Autoimmunity to the glutamate receptor in mice--a model for Rasmussen's encephalitis?

We investigated the in vivo pathogenic potential of murine autoimmunity to peptides of the glutamate/AMPA receptor subunit 3 ( GluR3). Antibodies to GluR3 are found in human epilepsy, Rasmussen's encephalitis (RE). In our accompanying paper in this issue we found that murine antibodies to the GluR3B peptide (amino acids 372-395) bind neurons in culture, evoke GluR channel activity, and kill neurons in a complement-independent excitotoxic manner, mimicking the pathophysiologic effects of excess of glutamate.
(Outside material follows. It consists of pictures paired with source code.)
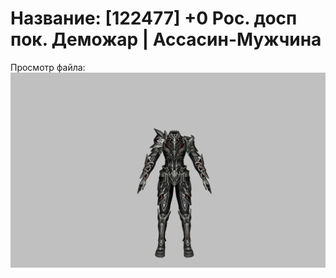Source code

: # Название: [122477] +0 Рос. досп пок. Деможар | Ассасин-Мужчина

Просмотр файла:
![p060034.png](p060034.png)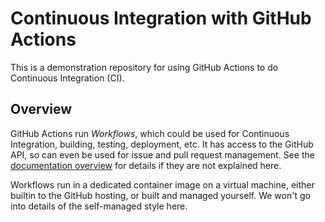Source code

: Continuous Integration with GitHub Actions
==========================================

This is a demonstration repository for using GitHub Actions to do Continuous
Integration (CI).

Overview
--------

GitHub Actions run *Workflows*, which could be used for Continuous Integration,
building, testing, deployment, etc. It has access to the GitHub API, so can
even be used for issue and pull request management. See the [documentation
overview](https://docs.github.com/en/actions) for details if they are not
explained here.

Workflows run in a dedicated container image on a virtual machine, either
builtin to the GitHub hosting, or built and managed yourself. We won't go into
details of the self-managed style here.
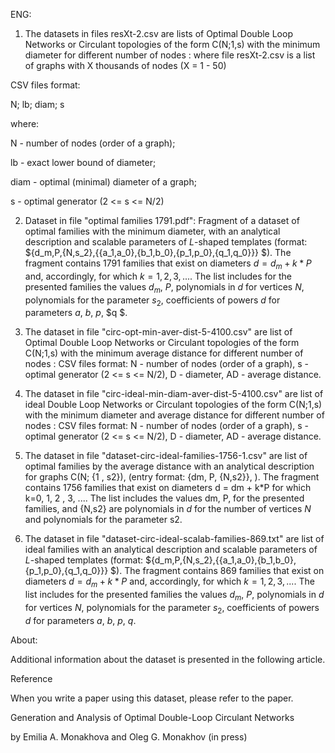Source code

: ENG:

1. The datasets in files resXt-2.csv are lists of Optimal Double Loop Networks or Circulant topologies of the form C(N;1,s) with the minimum diameter for different number of nodes : 
where file resXt-2.csv is a list of graphs with X thousands of nodes (X = 1 - 50)

CSV files format:

 N; lb; diam; s

 where:

N - number of nodes (order of a graph);

lb - exact lower bound of diameter; 

diam - optimal (minimal) diameter of a graph;

s - optimal generator (2 <= s <= N/2)


2. Dataset in file "optimal families 1791.pdf": Fragment of a dataset of optimal families with the minimum diameter, with an analytical description and scalable parameters of $L$-shaped templates (format: $\{d_m,P,\{N,s_2\},\{\{a_1,a_0\},\{b_1,b_0\},\{p_1,p_0\},\{q_1,q_0\}\}\} $). The fragment contains 1791 families that exist on diameters $d = d_m + k*P$ and, accordingly, for which $k=1, 2, 3, ...$. The list includes for the presented families the values $d_m$, $P$, polynomials in $d$ for vertices $N$, polynomials for the parameter $s_2$, coefficients of powers $d$ for parameters $a$, $b$, $p$, $q $.
 
3.  The dataset in file "circ-opt-min-aver-dist-5-4100.csv" are list of Optimal Double Loop Networks or Circulant topologies of the form C(N;1,s) with the minimum average distance for different number of nodes : 
CSV files format:
 N - number of nodes (order of a graph), s - optimal generator (2 <= s <= N/2), D - diameter, AD - average distance.

4.  The dataset in file "circ-ideal-min-diam-aver-dist-5-4100.csv" are list of ideal Double Loop Networks or Circulant topologies of the form C(N;1,s) with the minimum diameter and average distance for different number of nodes : 
CSV files format:
 N - number of nodes (order of a graph), s - optimal generator (2 <= s <= N/2), D - diameter, AD - average distance.

5. The dataset in file "dataset-circ-ideal-families-1756-1.csv" are list of optimal families by the average distance with an analytical description for graphs C(N; {1 , s2}), (entry format: {dm, P, {N,s2}}, ). The fragment contains 1756 families that exist on diameters d = dm + k*P  for which k=0, 1, 2 , 3, .... The list includes the values ​​dm, P, for the presented families, and {N,s2} are polynomials in $d$ for the number of vertices $N$ and polynomials for the parameter s2.

6. The dataset in file "dataset-circ-ideal-scalab-families-869.txt" are list of ideal families with an analytical description and scalable parameters of $L$-shaped templates
(format: $\{d_m,P,\{N,s_2\},\{\{a_1,a_0\},\{b_1,b_0\},\{p_1,p_0\},\{q_1,q_0\}\}\} $). The fragment contains 869 families that exist on diameters $d = d_m + k*P$ and, accordingly, for which $k=1, 2, 3, ...$. The list includes for the presented families the values $d_m$, $P$, polynomials in $d$ for vertices $N$, polynomials for the parameter $s_2$, coefficients of powers $d$ for parameters $a$, $b$, $p$, $q$. 


 About:

Additional information about the dataset is presented in the following article.

Reference

When you write a paper using this dataset, please refer to the paper.

Generation and Analysis of Optimal Double-Loop Circulant Networks

by Emilia A. Monakhova and Oleg G. Monakhov 
(in press)

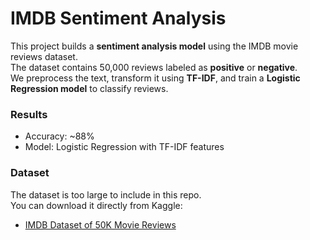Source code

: # IMDB Sentiment Analysis

This project builds a **sentiment analysis model** using the IMDB movie reviews dataset.  
The dataset contains 50,000 reviews labeled as **positive** or **negative**.  
We preprocess the text, transform it using **TF-IDF**, and train a **Logistic Regression model** to classify reviews.  

### Results
- Accuracy: ~88%
- Model: Logistic Regression with TF-IDF features  

### Dataset
The dataset is too large to include in this repo.  
You can download it directly from Kaggle:  
- [IMDB Dataset of 50K Movie Reviews](https://www.kaggle.com/datasets/lakshmi25npathi/imdb-dataset-of-50k-movie-reviews)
In the present study, we immunized four mouse strains (BALB/c, C3H/HeJ, SJL/J and C57BL/6) with the GluR3B peptide, and investigated the development of (1) anti-GluR3B antibodies; (2) anti- GluR3 T cells; (3) clinical symptoms and abnormal behaviour; (4) brain pathology. We found that BALB/c, C3H/HeJ and SJL/J mice strains developed high titres of anti-GluR3B antibodies. The low levels anti-GluR3B antibodies raised in C57BL/6 mice suggest that the genetic background of mice influences their ability to mount a humoral autoimmune response towards the GluR3B peptide. The GluR3B-immunized mice also developed anti-GluR3B T cells, and their splenocytes showed significantly biased frequencies of particular (Vbeta11, Vbeta7 and Vbeta8) TCR Vbeta families. Surprisingly, GluR3B-immunized mice also raised high anti-ssDNA humoral immunoreactivity. GluR3B-immunized mice exhibited multiple brain pathology, partially resembling that observed in RE, and subclinical behavioral abnormalities, but no epilepsy, even upon facilitating the entry of the autoreactive antibodies into the brain, by weakening the blood-brain barrier. Taken together, these results suggest that autoimmunity to the GluR3B epitope may account for the neuronal death and brain pathology seen in neurodegenerative diseases like RE, but may not be sufficient to underly epilepsy, at least not in mice.[1]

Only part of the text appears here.